Dataset entries:
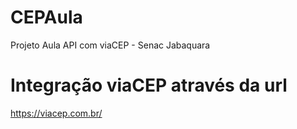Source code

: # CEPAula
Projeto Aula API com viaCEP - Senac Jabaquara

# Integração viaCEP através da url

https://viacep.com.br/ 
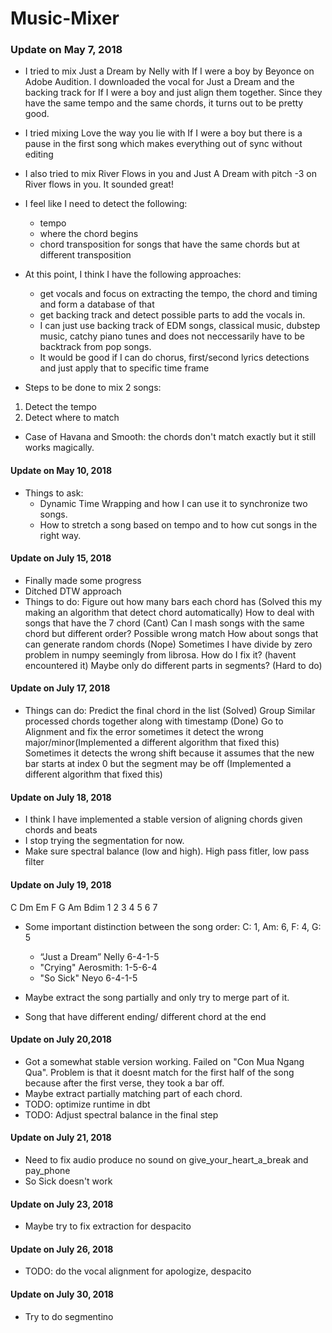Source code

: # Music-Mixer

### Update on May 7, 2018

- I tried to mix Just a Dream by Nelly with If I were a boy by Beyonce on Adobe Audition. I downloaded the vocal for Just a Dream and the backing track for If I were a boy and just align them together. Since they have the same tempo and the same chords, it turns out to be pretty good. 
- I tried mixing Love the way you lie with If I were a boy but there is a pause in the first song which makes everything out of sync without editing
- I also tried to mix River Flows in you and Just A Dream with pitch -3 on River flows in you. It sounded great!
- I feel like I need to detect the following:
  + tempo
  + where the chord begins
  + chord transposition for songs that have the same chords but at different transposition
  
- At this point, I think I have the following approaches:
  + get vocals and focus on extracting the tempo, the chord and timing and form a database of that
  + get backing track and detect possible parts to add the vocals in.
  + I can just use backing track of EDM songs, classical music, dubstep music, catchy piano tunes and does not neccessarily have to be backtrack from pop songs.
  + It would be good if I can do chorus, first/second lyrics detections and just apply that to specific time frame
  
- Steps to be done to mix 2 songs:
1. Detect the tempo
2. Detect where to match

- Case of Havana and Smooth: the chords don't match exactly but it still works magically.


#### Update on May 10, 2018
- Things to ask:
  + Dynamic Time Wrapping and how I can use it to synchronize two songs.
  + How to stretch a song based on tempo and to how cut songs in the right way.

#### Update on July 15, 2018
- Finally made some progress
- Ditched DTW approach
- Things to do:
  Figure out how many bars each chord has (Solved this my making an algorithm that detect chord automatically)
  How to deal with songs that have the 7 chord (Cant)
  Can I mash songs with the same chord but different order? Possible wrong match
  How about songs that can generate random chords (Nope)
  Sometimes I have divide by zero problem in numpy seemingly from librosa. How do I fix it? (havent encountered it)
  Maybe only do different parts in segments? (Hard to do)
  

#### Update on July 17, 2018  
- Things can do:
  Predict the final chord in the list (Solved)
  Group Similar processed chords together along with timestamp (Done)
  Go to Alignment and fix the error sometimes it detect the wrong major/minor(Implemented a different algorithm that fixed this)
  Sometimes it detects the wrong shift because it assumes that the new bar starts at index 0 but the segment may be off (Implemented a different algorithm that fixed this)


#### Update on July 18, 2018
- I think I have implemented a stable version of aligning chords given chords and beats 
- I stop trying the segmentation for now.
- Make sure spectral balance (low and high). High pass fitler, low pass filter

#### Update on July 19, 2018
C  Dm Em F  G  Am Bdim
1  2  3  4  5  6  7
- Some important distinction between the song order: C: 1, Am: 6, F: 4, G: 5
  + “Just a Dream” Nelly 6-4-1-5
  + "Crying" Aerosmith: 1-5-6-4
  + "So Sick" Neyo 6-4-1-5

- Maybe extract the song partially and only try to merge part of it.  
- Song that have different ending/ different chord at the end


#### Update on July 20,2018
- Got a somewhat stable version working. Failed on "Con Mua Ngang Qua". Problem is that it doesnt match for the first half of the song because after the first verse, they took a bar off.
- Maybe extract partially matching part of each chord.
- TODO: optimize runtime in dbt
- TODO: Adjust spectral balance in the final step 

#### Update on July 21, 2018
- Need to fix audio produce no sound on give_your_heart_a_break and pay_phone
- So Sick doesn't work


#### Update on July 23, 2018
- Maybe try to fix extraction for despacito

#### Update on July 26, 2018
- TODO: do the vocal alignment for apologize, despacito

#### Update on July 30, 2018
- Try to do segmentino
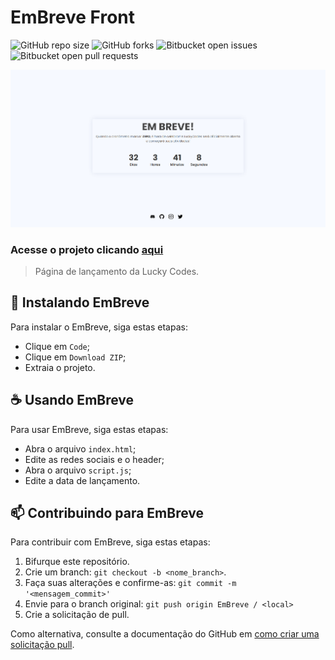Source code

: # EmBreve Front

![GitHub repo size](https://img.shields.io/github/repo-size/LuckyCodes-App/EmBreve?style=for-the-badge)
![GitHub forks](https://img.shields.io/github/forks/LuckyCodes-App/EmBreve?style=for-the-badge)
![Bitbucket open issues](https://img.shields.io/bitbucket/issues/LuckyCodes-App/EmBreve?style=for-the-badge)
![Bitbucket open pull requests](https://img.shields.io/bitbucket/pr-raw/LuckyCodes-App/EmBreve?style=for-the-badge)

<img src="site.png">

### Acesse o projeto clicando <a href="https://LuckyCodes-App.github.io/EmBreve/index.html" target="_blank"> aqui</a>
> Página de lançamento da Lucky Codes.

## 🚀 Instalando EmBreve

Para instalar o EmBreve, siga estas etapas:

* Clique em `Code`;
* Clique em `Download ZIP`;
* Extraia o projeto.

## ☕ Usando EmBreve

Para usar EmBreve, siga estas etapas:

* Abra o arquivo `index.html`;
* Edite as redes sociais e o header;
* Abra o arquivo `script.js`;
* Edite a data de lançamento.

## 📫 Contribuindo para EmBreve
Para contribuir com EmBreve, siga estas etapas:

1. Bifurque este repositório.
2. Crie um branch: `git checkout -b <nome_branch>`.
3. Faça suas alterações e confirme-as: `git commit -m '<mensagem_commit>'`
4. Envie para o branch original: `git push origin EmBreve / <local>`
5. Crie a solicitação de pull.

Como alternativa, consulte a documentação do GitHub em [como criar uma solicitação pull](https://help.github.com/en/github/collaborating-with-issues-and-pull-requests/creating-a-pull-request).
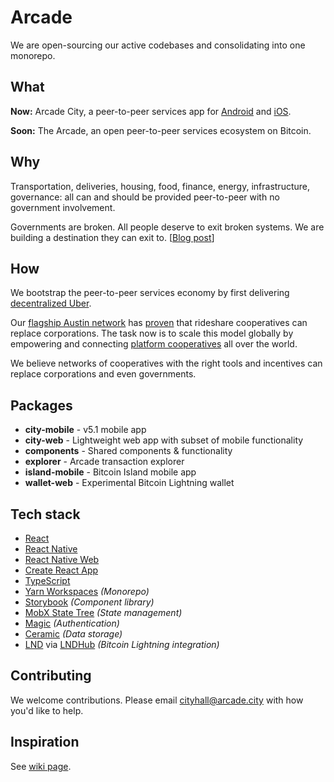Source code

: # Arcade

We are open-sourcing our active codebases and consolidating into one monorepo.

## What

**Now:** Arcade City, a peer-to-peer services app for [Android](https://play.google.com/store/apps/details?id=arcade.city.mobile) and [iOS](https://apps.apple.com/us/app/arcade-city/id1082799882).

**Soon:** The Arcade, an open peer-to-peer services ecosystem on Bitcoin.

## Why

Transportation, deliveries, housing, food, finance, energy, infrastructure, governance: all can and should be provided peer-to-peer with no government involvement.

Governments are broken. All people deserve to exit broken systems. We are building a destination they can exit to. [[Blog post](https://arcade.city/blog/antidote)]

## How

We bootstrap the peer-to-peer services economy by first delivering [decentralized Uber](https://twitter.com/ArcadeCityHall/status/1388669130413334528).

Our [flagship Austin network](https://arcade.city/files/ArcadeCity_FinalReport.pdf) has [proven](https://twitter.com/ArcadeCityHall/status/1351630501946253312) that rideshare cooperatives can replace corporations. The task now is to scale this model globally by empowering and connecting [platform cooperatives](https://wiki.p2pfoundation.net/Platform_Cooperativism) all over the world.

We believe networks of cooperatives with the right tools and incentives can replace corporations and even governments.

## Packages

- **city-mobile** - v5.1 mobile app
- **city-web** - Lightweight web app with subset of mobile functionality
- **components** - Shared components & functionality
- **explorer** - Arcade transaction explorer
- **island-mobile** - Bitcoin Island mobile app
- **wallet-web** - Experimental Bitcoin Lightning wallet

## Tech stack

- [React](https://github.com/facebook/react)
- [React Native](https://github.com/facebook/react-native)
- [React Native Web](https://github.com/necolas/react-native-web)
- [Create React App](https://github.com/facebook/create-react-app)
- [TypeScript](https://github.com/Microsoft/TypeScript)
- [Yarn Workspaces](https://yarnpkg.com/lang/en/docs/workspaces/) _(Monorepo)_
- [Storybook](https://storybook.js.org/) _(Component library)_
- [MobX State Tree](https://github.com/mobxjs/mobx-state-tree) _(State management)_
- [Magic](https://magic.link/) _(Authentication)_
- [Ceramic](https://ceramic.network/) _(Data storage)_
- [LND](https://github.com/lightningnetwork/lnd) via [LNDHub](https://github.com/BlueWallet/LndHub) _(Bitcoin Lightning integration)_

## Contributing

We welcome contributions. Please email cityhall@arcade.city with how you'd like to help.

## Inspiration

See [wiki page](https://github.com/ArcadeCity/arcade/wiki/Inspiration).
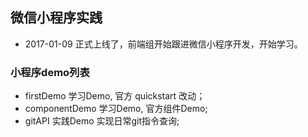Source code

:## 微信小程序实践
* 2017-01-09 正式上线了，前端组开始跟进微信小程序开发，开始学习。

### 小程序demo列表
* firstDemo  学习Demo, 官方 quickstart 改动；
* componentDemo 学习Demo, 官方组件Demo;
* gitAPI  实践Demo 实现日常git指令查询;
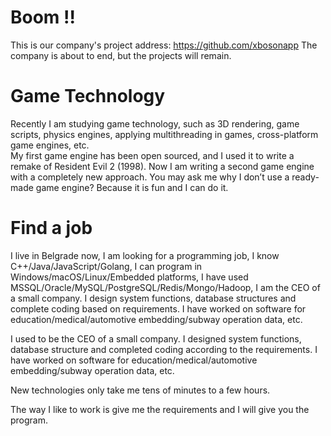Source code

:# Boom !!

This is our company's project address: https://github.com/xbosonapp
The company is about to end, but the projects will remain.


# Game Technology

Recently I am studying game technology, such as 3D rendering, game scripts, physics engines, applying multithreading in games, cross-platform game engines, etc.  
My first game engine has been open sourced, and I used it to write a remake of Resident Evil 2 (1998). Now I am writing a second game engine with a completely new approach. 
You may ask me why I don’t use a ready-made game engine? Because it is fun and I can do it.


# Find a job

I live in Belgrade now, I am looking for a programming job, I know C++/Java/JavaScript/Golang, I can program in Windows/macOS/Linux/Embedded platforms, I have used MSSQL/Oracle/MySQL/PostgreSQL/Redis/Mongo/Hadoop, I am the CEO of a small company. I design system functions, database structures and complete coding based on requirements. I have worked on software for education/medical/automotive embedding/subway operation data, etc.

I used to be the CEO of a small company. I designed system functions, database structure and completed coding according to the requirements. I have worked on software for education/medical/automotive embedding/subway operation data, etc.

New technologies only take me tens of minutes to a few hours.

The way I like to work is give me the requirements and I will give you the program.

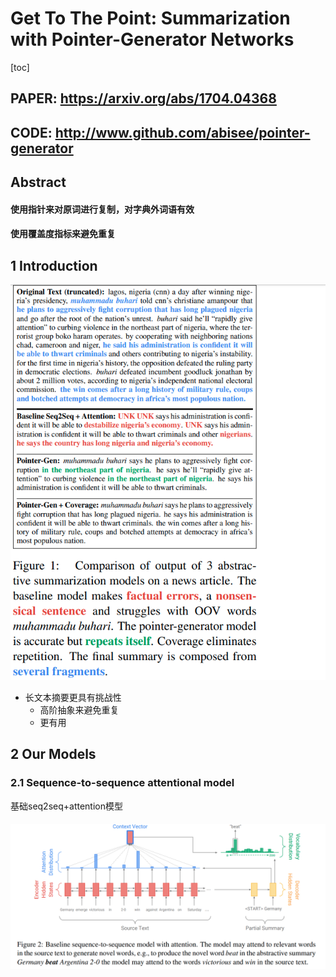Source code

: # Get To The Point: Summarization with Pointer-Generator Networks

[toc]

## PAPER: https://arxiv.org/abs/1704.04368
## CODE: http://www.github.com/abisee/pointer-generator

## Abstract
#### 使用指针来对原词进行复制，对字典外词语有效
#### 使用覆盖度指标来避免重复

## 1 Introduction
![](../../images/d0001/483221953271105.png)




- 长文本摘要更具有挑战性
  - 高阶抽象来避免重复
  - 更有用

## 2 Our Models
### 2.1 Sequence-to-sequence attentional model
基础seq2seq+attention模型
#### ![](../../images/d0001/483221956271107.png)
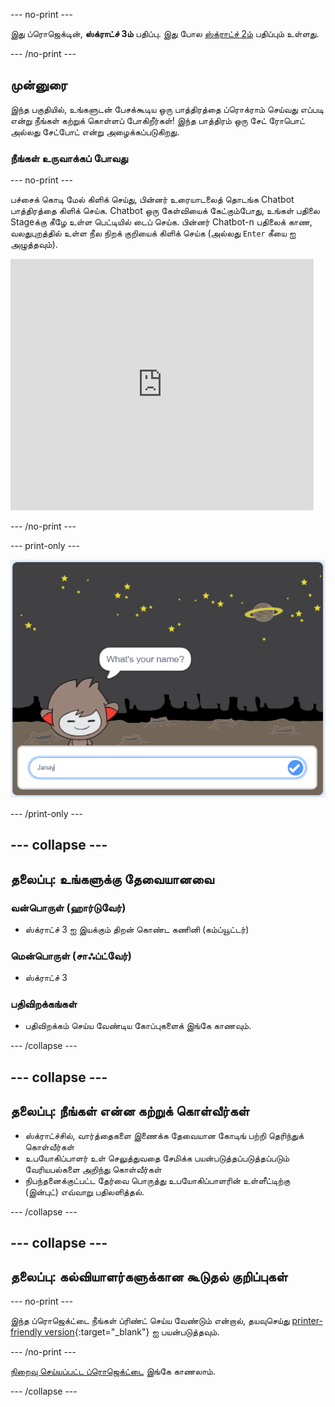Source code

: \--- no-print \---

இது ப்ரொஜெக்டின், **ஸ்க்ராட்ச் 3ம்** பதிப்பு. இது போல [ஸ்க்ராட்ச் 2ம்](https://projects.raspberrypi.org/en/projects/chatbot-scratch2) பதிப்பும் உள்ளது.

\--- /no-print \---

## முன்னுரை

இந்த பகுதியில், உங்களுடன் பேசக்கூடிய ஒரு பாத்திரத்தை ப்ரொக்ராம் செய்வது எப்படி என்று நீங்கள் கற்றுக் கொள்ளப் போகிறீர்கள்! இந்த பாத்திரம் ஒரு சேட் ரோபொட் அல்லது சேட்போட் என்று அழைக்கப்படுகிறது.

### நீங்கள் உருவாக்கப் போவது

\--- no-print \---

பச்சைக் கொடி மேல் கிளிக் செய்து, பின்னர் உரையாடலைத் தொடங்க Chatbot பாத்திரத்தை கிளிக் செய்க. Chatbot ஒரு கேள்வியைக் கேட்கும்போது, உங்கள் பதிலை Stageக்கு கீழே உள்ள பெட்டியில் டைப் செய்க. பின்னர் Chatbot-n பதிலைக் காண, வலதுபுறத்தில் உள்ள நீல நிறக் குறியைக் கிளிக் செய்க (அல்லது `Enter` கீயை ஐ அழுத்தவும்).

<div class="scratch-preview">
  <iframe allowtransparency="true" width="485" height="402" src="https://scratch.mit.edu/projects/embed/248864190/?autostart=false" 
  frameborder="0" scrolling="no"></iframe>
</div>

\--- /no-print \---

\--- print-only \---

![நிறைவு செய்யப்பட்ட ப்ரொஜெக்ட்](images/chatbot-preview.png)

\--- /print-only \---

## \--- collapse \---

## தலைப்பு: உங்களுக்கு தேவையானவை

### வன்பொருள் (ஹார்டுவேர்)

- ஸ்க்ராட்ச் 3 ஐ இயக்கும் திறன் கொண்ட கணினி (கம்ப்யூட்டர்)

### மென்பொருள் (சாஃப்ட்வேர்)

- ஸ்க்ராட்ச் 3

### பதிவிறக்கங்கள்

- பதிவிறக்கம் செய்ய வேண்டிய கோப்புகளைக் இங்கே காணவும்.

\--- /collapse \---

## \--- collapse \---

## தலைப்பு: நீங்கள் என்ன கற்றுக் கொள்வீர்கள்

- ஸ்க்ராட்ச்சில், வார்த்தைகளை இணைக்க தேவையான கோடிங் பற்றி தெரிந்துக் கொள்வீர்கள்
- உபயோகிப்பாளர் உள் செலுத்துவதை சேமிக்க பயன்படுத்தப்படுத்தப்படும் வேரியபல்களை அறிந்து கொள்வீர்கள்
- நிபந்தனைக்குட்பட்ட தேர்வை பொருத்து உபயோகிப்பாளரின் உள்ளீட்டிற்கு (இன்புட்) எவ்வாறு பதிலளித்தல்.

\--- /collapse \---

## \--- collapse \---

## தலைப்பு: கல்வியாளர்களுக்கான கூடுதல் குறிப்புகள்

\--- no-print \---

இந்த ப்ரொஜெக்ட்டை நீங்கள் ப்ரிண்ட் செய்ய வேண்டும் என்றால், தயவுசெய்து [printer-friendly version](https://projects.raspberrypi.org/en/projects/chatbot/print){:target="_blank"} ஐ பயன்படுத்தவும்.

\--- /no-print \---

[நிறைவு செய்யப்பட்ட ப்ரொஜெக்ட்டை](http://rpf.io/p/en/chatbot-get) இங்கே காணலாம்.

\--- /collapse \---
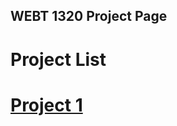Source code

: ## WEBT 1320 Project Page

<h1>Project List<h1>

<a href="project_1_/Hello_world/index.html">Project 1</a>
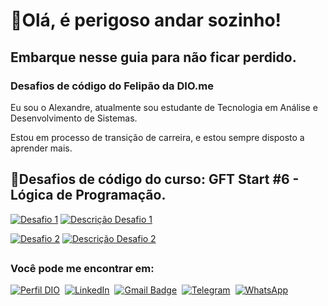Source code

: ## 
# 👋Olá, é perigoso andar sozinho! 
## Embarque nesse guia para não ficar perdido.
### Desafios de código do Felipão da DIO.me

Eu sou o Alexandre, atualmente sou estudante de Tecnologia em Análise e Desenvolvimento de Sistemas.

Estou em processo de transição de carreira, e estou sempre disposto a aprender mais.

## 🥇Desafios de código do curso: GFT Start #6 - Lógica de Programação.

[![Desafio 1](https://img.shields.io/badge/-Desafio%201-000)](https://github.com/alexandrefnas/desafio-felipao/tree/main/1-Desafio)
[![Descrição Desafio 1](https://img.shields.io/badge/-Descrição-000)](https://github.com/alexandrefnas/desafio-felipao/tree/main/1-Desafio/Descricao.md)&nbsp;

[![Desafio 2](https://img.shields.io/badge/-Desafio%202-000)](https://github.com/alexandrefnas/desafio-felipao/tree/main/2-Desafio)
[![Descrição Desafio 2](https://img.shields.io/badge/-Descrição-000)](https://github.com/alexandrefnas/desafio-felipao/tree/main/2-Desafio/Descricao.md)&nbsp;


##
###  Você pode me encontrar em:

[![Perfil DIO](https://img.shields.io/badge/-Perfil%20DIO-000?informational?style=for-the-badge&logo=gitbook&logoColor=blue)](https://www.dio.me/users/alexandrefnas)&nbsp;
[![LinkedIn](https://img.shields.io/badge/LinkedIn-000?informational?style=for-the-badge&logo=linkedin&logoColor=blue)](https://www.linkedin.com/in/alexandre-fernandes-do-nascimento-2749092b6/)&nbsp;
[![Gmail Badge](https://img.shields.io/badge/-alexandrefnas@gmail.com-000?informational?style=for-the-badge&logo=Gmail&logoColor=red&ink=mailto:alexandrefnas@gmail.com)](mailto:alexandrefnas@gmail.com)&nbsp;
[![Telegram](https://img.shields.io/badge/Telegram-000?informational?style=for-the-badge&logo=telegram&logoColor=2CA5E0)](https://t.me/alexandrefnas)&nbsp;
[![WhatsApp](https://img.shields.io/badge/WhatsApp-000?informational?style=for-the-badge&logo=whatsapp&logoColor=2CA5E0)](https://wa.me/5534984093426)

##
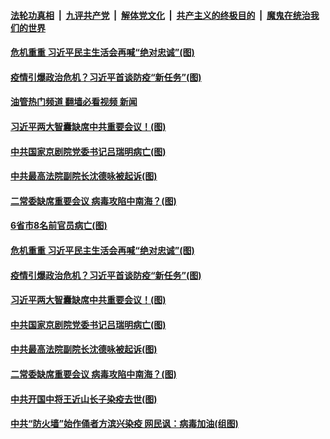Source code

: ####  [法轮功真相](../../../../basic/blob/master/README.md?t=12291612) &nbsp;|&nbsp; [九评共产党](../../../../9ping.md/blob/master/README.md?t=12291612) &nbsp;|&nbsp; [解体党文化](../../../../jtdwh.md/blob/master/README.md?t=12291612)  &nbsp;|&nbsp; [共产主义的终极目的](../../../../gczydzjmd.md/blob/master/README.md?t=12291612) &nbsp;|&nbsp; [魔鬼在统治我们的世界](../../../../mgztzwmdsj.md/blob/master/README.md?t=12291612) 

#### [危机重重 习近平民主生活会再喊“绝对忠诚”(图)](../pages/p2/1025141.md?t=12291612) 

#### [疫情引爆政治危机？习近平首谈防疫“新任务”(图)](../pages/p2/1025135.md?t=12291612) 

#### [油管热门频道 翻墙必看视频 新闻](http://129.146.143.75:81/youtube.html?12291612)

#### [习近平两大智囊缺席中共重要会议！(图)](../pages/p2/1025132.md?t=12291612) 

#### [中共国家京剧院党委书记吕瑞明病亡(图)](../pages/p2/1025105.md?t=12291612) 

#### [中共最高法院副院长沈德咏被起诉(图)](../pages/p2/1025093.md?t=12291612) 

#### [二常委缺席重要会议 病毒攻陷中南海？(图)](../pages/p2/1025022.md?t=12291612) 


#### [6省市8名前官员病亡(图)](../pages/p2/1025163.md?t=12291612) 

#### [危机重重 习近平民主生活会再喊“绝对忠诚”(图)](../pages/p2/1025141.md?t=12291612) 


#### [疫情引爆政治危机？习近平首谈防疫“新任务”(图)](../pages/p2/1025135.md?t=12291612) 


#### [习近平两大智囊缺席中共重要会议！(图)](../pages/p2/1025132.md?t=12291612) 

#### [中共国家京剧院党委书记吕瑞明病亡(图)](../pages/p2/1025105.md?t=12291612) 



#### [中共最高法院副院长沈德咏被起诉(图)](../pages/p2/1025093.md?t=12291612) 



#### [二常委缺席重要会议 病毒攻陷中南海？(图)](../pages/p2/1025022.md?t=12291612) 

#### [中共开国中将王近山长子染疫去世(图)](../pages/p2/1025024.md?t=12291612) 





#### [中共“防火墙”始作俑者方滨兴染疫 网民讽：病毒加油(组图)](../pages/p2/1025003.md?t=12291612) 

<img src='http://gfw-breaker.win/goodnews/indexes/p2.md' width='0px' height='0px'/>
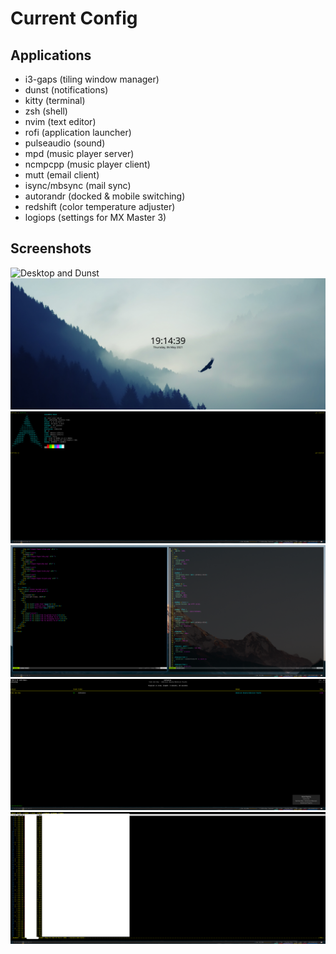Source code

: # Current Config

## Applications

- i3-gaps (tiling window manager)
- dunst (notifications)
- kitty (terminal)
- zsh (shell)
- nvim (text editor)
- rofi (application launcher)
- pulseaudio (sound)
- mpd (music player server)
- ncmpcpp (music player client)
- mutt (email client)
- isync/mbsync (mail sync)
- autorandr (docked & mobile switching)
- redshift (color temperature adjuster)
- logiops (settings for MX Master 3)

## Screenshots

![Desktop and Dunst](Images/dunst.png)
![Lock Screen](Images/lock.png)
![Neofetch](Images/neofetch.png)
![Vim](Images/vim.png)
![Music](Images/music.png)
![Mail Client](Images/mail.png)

» Aim of the task
Find each line in the records above that contains "wrong", and copy it.

» Output of the task
  Can I mash songs with the same chord but different order? Possible wrong match
  Go to Alignment and fix the error sometimes it detect the wrong major/minor(Implemented a different algorithm that fixed this)
  Sometimes it detects the wrong shift because it assumes that the new bar starts at index 0 but the segment may be off (Implemented a different algorithm that fixed this)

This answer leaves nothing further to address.